The net loss for the quarter was an eye-popping $197 million as the company took a loss from discontinued operations of $185 million, net of taxes (including loss on disposal of $180,753) related to the sale of the Arizona business. The operating losses were flat at $21 million.
“Revenue and adjusted EBITDA each modestly beat our expectations, and respectively grew quarter over quarter by 3% and 9%,” David Goubert, president & CEO of Ayr, said. “We grew revenue by 18% year-over-year and adjusted EBITDA over 60% year-over-year with significantly expanded adjusted EBITDA margin, while generating positive operating cash flow for the third consecutive quarter.”
Many Moving Parts
Ayr Wellness has been very busy adding parts and also opting to walk away from some deals. The company decided against buying Gentle Ventures, also known as Dispensary 33, which would have been two licensed retail dispensaries in Chicago.

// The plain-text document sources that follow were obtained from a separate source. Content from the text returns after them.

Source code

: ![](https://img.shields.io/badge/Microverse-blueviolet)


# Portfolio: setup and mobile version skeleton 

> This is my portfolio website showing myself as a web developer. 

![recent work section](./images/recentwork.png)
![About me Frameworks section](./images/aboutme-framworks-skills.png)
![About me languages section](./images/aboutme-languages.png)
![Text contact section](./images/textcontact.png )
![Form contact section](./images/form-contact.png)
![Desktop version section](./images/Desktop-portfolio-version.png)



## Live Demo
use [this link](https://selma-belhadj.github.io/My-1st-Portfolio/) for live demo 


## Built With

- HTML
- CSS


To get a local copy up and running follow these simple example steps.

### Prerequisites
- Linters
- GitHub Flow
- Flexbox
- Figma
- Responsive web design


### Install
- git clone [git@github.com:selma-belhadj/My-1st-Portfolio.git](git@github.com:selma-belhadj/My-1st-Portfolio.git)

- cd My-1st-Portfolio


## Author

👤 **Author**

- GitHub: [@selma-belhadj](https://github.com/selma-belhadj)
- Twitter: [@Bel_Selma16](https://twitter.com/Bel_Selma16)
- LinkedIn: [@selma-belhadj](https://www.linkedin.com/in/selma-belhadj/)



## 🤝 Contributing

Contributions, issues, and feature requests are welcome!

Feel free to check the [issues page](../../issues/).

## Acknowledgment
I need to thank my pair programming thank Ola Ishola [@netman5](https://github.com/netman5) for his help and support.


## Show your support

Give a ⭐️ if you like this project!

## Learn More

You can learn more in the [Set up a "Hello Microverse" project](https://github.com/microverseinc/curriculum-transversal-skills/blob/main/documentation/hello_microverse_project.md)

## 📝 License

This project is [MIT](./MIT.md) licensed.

Instead the company pivoted to Ohio, where it agreed to an option to buy two Ohio dispensary licenses from Daily Releaf and Heaven Wellness to begin establishing a vertically integrated presence in the state.
After the quarter ended, Ayr closed on a deal to buy Nevada-based Tahoe Hydroponics.

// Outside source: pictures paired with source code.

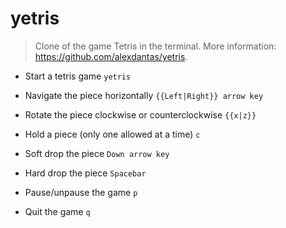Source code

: # yetris
> Clone of the game Tetris in the terminal.
> More information: <https://github.com/alexdantas/yetris>.

- Start a tetris game
`yetris`

- Navigate the piece horizontally
`{{Left|Right}} arrow key`

- Rotate the piece clockwise or counterclockwise
`{{x|z}}`

- Hold a piece (only one allowed at a time)
`c`

- Soft drop the piece
`Down arrow key`

- Hard drop the piece
`Spacebar`

- Pause/unpause the game
`p`

- Quit the game
`q`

“From a balance sheet standpoint, we were pleased to announce that we have reached an agreement to provide significant liquidity improvement for the next few years via amendments to contingent consideration for the acquisitions of Garden State Dispensary and Sira Naturals, as well as resolving what otherwise would have been a potentially significant near-term dilution event for our shareholders, related to our acquisition of GSD,” Goubert said. “The agreements align with our goal of prioritizing the financial health of the company and allow AYR to remain flexible as we continue to scale and optimize the business.”
Ayr also managed to change the terms regarding the agreements to buy GSD NJ LLC and Sira Naturals Inc. in order to give the balance sheet a little more breathing room.

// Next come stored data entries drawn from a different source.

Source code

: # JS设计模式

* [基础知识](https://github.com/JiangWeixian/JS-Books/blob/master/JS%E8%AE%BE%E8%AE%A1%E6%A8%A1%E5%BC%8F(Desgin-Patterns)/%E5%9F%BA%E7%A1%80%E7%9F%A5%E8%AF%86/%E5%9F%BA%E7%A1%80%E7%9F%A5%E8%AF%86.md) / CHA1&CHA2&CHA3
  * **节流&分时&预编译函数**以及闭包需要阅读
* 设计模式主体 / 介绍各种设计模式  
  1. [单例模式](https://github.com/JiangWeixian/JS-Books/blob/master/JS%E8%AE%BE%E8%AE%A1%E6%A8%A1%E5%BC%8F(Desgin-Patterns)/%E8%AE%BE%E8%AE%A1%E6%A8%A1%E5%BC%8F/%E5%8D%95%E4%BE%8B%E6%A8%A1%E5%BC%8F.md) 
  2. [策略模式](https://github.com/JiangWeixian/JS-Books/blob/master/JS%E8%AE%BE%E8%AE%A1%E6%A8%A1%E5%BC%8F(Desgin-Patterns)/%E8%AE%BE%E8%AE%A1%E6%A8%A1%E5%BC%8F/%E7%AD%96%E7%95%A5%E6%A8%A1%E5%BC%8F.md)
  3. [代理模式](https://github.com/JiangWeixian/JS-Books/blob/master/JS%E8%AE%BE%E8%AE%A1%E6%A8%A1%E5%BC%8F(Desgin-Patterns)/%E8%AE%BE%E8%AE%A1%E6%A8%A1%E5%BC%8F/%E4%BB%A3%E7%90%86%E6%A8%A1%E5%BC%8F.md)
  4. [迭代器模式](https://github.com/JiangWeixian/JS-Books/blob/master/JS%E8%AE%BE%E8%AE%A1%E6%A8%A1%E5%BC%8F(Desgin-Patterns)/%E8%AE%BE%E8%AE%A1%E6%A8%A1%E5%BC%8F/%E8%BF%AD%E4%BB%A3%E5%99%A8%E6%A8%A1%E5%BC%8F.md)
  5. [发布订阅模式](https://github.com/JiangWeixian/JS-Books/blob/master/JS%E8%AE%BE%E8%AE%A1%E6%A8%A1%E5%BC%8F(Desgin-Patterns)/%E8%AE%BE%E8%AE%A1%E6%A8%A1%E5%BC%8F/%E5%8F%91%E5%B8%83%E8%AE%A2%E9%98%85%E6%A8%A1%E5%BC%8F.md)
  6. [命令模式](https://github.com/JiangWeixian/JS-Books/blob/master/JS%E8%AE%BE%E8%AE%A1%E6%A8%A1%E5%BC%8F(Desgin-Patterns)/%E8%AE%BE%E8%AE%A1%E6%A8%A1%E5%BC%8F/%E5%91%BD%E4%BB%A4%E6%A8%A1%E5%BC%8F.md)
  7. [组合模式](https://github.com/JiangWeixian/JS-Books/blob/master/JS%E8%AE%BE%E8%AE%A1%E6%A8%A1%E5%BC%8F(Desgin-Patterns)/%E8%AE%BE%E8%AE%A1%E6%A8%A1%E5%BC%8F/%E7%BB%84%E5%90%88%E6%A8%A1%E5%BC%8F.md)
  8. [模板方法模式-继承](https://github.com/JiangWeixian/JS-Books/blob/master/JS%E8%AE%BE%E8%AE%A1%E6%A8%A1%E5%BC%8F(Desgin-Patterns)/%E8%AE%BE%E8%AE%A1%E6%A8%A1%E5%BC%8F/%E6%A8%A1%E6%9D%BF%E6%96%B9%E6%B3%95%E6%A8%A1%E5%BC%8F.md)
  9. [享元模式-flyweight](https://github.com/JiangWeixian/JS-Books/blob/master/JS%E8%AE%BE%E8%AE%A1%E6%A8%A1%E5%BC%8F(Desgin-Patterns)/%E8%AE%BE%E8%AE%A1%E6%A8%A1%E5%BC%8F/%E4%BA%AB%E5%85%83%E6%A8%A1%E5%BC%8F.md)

The amendment for GSD NJ settles the contingent consideration with total proceeds of $37.2 million, consisting of:
- $10 million in cash.
- $14 million in promissory notes.
- $3 million in equity shares.
- $10.2 million in cash payable at a future time based on circumstances related to negotiations with other debtholders.
The promissory notes are due December 2026 with monthly interest-only payments of 13.5% until May 2024 (with 1% monthly amortization thereafter).
The amendment for Sira Naturals Inc. represented a two-year deferral of $27.5 million in proceeds from the original May 2024 payment date, with an annual interest rate of 6.0% and 10% annual amortization payments.
In addition, the company executed amendments to promissory notes issued to the GSD NJ to extend the maturity dates of notes with outstanding principal amount of $27.65 million in the aggregate for two years, conditioned upon, among other things, holders of at least 75% of the Senior Secured Notes agreeing to extend the maturity date of such notes by at least two years.
The company ended the quarter with a cash balance of $96.5 million.
Ayr Wellness said it expects second-quarter revenue and adjusted EBITDA will grow in line with first quarter sequential growth trends. AYR also reiterated its expectation of generating positive cash flow from operations for the full year 2023, although the company cautioned that operating cash flow trends will not be linear given the timing of tax payments.
“I am encouraged to see the early progress in the execution of our 2023 optimization plan, which includes initiatives aimed at boosting sales, improving margins, reducing operating expenses and unlocking working capital through better inventory management,” Goubert said. “Managing cash is crucial at this stage of the cannabis industry, and the plan has already begun to improve our balance sheet and overall financial health.”